A expectativa é de que os dados do PIB do Reino Unido, previstos para serem divulgados nesta quinta-feira, revelem um declínio mensal de 0,1% em abril, revertendo o aumento de 0,3% observado em março. Esse cenário deixaria o crescimento abaixo da projeção central da instituição monetária para o segundo trimestre, que estima uma expansão de 0,1% na comparação trimestral. Além disso, as leituras recentes do Índice de Gerentes de Compras (PMI) sugerem uma contração de 0,2% na economia no trimestre, reforçando os receios de que o ritmo está perdendo força.
Paralelamente, a precificação atual do mercado continua indicando 64 pontos-base de aumentos de juros pelo BoE nos próximos 12 meses, levando a taxa básica para uma faixa entre 4,25% e 4,50%. Os investidores estão atentos à possibilidade de o choque de energia ser repassado para salários e preços ao consumidor, gerando efeitos inflacionários secundários. No momento, uma elevação de 25 pontos-base na taxa é amplamente aguardada na reunião de 17 de setembro.

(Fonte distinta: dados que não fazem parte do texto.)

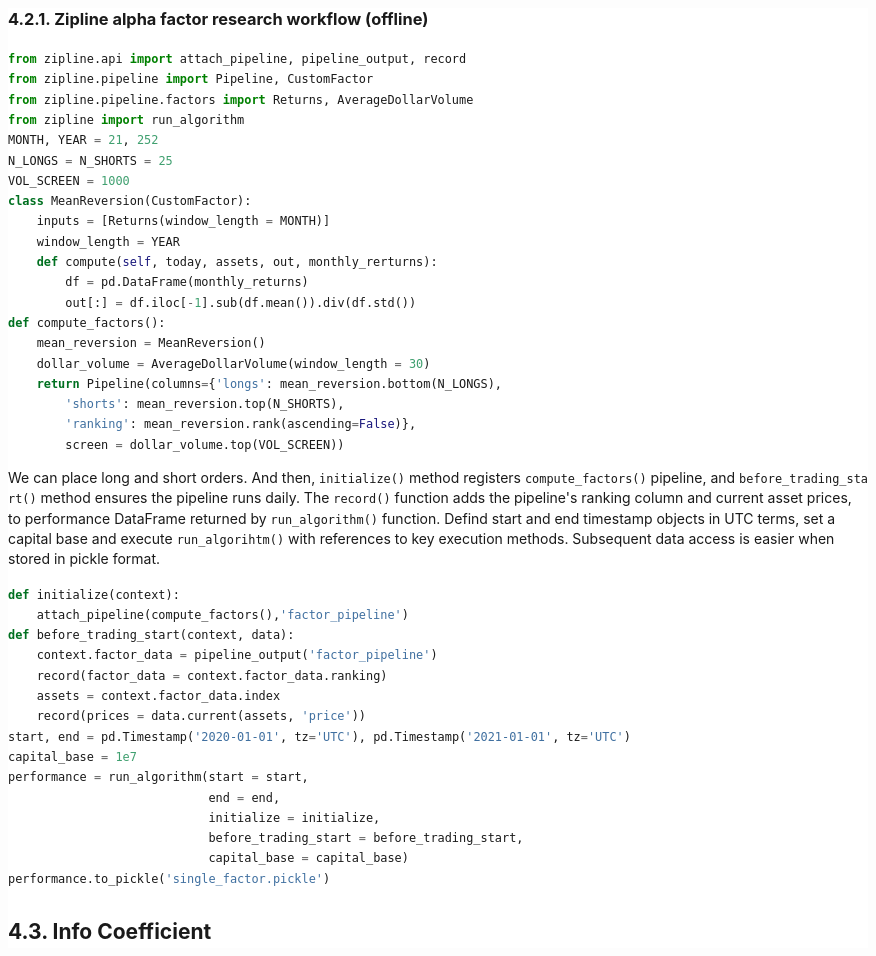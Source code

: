 ### 4.2.1. Zipline alpha factor research workflow (offline)

```python
from zipline.api import attach_pipeline, pipeline_output, record
from zipline.pipeline import Pipeline, CustomFactor
from zipline.pipeline.factors import Returns, AverageDollarVolume
from zipline import run_algorithm
MONTH, YEAR = 21, 252
N_LONGS = N_SHORTS = 25
VOL_SCREEN = 1000
class MeanReversion(CustomFactor):
    inputs = [Returns(window_length = MONTH)]
    window_length = YEAR 
    def compute(self, today, assets, out, monthly_rerturns):
        df = pd.DataFrame(monthly_returns)
        out[:] = df.iloc[-1].sub(df.mean()).div(df.std())
def compute_factors():
    mean_reversion = MeanReversion()
    dollar_volume = AverageDollarVolume(window_length = 30)
    return Pipeline(columns={'longs': mean_reversion.bottom(N_LONGS),
        'shorts': mean_reversion.top(N_SHORTS),
        'ranking': mean_reversion.rank(ascending=False)},
        screen = dollar_volume.top(VOL_SCREEN))
```

We can place long and short orders. And then, `initialize()` method registers `compute_factors()` pipeline, and `before_trading_start()` method ensures the pipeline runs daily. The `record()` function adds the pipeline's ranking column and current asset prices, to performance DataFrame returned by `run_algorithm()` function. Defind start and end timestamp objects in UTC terms, set a capital base and execute `run_algorihtm()` with references to key execution methods. Subsequent data access is easier when stored in pickle format.

```python
def initialize(context):
    attach_pipeline(compute_factors(),'factor_pipeline')
def before_trading_start(context, data):
    context.factor_data = pipeline_output('factor_pipeline')
    record(factor_data = context.factor_data.ranking)
    assets = context.factor_data.index
    record(prices = data.current(assets, 'price'))
start, end = pd.Timestamp('2020-01-01', tz='UTC'), pd.Timestamp('2021-01-01', tz='UTC')
capital_base = 1e7
performance = run_algorithm(start = start,
                            end = end,
                            initialize = initialize,
                            before_trading_start = before_trading_start,
                            capital_base = capital_base)
performance.to_pickle('single_factor.pickle')
```

## 4.3. Info Coefficient


[^1]: 2 growing series are const multiples of each other, their correlation is high, but any linear combination will grow rather than revert to stable mean.
[^2]: Credible intervals is the Bayesian counterpart of confidence intervals, as percentiles of the trace. See figure 10.8.
[^3]: In contrast, Transformer requires onlly a const # of steps to identify semantically related words. It has self-attention mechanism capturing links between all words in a sentence regardless of relative position. The model learns representation of a word by assigning an attention score to every other word in the sentence that determines how much each of other words should contribute to representation. These scores inform a weighted average of all words' representations, which is fed into a fully connected network to generate new representation for the targeted word.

Haddad prevê que o GBP/USD possa recuar rumo à região de 1,3100, refletindo um cenário de crescimento mais robusto nos EUA em relação ao Reino Unido. Segundo ele, aumentos de juros em um ambiente de crescimento fraco e inflação elevada dificilmente fornecerão suporte duradouro para a libra esterlina, ainda que possam limitar a magnitude de qualquer queda.
Os desdobramentos políticos também podem intensificar a pressão. O foco do mercado está se voltando para a eleição suplementar de 18 de junho em Makerfield. Pesquisas recentes indicam que Andy Burnham possui uma vantagem de 10 pontos sobre o partido Reform UK, possivelmente abrindo caminho para o seu retorno ao Parlamento e para um potencial desafio à liderança do primeiro-ministro Keir Starmer. Qualquer sinal de instabilidade na liderança ou uma mudança em direção a maiores gastos e endividamento públicos poderia enfraquecer ainda mais a confiança nas perspectivas fiscais do Reino Unido e pressionar o desempenho da libra esterlina.